I am struggling to think of any moment in recent history when hypothetical polling bore out in reality. In 2019 the poorly named, poorly branded, poorly organised Independent Group got off the ground to pretty favourable opinion polls: even before it announced it would contest elections, it was sitting at 10-15 per cent. It ended up winning 3 per cent in the Euro elections a month later.
It was a dud. When the stakes were real and the party had time to reveal its colours it wasn’t so popular any more.
This 10 per cent for Corbyn tells us there’s an appetite for something with a high-profile name attached. But like with the Independent Group – later Change UK – its raison d’être may be eaten up by parties already in situ. As the Lib Dems did with Brexit in 2019, the Greens may do as the Left Flank in 2025. It’s notable that most of the hypothetical damage a Corbyn party does is not to Labour, but the Greens.

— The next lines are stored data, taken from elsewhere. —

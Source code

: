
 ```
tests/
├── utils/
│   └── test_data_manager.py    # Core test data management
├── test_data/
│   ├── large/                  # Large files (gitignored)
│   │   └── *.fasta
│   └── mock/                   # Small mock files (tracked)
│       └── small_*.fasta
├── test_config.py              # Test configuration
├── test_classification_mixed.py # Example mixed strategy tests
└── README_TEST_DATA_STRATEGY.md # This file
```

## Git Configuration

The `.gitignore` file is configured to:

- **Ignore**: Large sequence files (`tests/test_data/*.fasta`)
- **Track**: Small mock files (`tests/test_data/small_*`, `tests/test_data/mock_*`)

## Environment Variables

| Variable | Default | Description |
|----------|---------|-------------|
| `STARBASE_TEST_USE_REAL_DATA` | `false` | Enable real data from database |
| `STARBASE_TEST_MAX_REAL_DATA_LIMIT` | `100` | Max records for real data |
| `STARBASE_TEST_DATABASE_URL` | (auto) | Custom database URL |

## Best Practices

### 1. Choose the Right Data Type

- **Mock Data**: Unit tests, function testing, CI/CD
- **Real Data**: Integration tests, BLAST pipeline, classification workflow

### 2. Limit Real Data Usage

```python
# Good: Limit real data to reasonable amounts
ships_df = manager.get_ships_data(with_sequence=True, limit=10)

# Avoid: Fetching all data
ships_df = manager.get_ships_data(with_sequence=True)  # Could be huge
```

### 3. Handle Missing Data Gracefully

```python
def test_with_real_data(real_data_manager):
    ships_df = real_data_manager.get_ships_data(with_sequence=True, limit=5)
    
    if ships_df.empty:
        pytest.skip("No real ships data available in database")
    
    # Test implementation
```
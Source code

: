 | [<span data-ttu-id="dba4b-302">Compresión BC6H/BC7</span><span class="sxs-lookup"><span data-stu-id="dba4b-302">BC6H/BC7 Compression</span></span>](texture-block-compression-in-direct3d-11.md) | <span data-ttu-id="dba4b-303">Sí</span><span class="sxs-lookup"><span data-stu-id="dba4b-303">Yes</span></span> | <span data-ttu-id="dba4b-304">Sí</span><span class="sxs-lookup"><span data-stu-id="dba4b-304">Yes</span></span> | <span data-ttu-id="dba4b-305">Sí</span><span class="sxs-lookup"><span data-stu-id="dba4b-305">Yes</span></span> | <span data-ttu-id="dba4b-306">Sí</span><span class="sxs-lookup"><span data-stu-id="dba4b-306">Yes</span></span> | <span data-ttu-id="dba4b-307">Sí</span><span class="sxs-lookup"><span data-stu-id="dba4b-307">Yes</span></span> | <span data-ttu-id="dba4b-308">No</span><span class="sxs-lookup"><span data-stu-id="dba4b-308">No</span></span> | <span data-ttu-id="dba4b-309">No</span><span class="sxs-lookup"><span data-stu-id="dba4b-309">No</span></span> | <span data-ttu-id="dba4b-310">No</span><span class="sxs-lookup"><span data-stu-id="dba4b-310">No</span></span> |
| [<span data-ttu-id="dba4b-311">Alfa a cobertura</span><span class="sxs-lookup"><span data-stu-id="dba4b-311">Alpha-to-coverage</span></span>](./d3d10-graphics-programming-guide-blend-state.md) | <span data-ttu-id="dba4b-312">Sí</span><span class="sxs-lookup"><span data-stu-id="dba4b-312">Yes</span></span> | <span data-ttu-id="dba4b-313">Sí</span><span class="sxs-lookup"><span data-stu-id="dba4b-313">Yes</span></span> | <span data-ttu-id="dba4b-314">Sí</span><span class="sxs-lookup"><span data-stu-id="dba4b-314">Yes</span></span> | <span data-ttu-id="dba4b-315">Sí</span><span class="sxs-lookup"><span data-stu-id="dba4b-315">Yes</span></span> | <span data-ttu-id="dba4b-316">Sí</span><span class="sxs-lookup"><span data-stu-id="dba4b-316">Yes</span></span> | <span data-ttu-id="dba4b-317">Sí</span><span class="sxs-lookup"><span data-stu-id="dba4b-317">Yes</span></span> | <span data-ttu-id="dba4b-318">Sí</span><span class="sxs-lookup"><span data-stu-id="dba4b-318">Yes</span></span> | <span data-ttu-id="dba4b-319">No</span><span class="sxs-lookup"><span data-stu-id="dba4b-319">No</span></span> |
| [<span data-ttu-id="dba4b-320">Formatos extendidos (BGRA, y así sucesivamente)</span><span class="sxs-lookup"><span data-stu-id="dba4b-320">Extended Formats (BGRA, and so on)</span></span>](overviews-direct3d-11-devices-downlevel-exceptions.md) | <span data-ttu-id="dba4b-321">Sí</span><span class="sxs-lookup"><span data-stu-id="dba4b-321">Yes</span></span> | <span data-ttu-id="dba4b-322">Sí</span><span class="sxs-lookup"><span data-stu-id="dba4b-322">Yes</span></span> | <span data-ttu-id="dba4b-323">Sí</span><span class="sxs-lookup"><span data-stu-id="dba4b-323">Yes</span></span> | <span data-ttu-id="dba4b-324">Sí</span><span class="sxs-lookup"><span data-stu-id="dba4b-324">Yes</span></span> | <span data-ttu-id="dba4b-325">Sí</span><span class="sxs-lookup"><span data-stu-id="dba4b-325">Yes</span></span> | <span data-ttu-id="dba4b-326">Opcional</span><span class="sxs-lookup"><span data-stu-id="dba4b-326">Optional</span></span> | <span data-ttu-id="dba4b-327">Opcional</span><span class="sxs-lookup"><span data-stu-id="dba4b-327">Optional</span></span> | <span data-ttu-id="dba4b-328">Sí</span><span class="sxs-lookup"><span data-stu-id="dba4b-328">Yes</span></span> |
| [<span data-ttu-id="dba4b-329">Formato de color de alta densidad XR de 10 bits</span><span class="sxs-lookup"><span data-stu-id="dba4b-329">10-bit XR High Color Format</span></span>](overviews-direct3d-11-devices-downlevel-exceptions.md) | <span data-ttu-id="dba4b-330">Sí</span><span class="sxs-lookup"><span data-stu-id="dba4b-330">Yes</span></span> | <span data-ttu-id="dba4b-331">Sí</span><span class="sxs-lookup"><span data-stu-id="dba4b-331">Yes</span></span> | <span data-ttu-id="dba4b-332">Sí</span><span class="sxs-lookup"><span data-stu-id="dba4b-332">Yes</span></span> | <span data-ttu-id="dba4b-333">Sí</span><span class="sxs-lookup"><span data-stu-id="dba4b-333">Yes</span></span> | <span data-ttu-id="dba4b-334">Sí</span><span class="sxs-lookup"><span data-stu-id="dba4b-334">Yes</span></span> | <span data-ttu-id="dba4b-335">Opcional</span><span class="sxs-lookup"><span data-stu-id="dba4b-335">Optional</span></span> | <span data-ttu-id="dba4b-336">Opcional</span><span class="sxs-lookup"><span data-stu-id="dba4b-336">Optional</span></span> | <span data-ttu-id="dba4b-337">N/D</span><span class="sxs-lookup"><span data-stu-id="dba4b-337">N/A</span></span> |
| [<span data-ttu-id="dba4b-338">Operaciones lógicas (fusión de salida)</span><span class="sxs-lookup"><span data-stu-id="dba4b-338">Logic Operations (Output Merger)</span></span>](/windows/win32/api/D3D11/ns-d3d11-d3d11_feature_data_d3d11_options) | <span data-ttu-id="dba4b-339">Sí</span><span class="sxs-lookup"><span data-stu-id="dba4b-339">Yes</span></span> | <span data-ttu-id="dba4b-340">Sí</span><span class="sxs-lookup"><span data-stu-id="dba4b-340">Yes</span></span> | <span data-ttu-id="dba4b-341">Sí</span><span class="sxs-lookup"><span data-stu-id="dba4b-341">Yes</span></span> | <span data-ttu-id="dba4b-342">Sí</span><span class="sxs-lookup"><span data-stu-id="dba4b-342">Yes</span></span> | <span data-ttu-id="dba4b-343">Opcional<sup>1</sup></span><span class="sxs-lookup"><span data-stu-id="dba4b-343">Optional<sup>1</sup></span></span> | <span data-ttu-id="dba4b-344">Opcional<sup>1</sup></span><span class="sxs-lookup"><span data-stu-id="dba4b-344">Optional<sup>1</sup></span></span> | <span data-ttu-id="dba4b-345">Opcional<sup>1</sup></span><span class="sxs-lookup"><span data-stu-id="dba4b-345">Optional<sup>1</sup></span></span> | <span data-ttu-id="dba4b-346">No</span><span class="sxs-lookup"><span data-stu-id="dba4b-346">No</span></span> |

Which brings us to my final point. The appeal of the Greens is not the same as the appeal of a left alternative. Green success in a not insubstantial number of locales comes from not being a hyper-left force, but a hyper-localist, hyper-environmental force. There’s a good argument that deprioritising that in favour of leftism will net it new support in the immediacy. But not without possible losses. It becomes muddy.